Print the entries verbatim, leaving out the images they contain.

Saved data entries
———

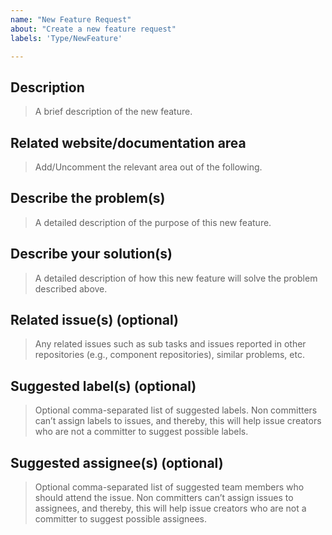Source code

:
 ```yaml
---
name: "New Feature Request"
about: "Create a new feature request"
labels: 'Type/NewFeature'

---
```


## Description
> A brief description of the new feature.

## Related website/documentation area
> Add/Uncomment the relevant area out of the following. 

<!--Area/BBEs-->
<!--Area/HomePageSamples-->
<!--Area/LearnPages-->
<!--Area/CommonPages-->
<!--Area/Backend-->
<!--Area/UIUX-->
<!--Area/Workflows-->
<!--Area/Blog-->

## Describe the problem(s)
> A detailed description of the purpose of this new feature.

## Describe your solution(s)
> A detailed description of how this new feature will solve the problem described above.

## Related issue(s) (optional)
> Any related issues such as sub tasks and issues reported in other repositories (e.g., component repositories), similar problems, etc. 

## Suggested label(s) (optional)
> Optional comma-separated list of suggested labels. Non committers can’t assign labels to issues, and thereby, this will help issue creators who are not a committer to suggest possible labels.

## Suggested assignee(s) (optional)
> Optional comma-separated list of suggested team members who should attend the issue. Non committers can’t assign issues to assignees, and thereby, this will help issue creators who are not a committer to suggest possible assignees.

———

▶ [Answer below]
Source code

:
 ```yaml
---
name: "New Feature Request"
about: "Create a new feature request"
labels: 'Type/NewFeature'

---
```


## Description
> A brief description of the new feature.

## Related website/documentation area
> Add/Uncomment the relevant area out of the following. 

<!--Area/BBEs-->
<!--Area/HomePageSamples-->
<!--Area/LearnPages-->
<!--Area/CommonPages-->
<!--Area/Backend-->
<!--Area/UIUX-->
<!--Area/Workflows-->
<!--Area/Blog-->

## Describe the problem(s)
> A detailed description of the purpose of this new feature.

## Describe your solution(s)
> A detailed description of how this new feature will solve the problem described above.

## Related issue(s) (optional)
> Any related issues such as sub tasks and issues reported in other repositories (e.g., component repositories), similar problems, etc. 

## Suggested label(s) (optional)
> Optional comma-separated list of suggested labels. Non committers can’t assign labels to issues, and thereby, this will help issue creators who are not a committer to suggest possible labels.

## Suggested assignee(s) (optional)
> Optional comma-separated list of suggested team members who should attend the issue. Non committers can’t assign issues to assignees, and thereby, this will help issue creators who are not a committer to suggest possible assignees.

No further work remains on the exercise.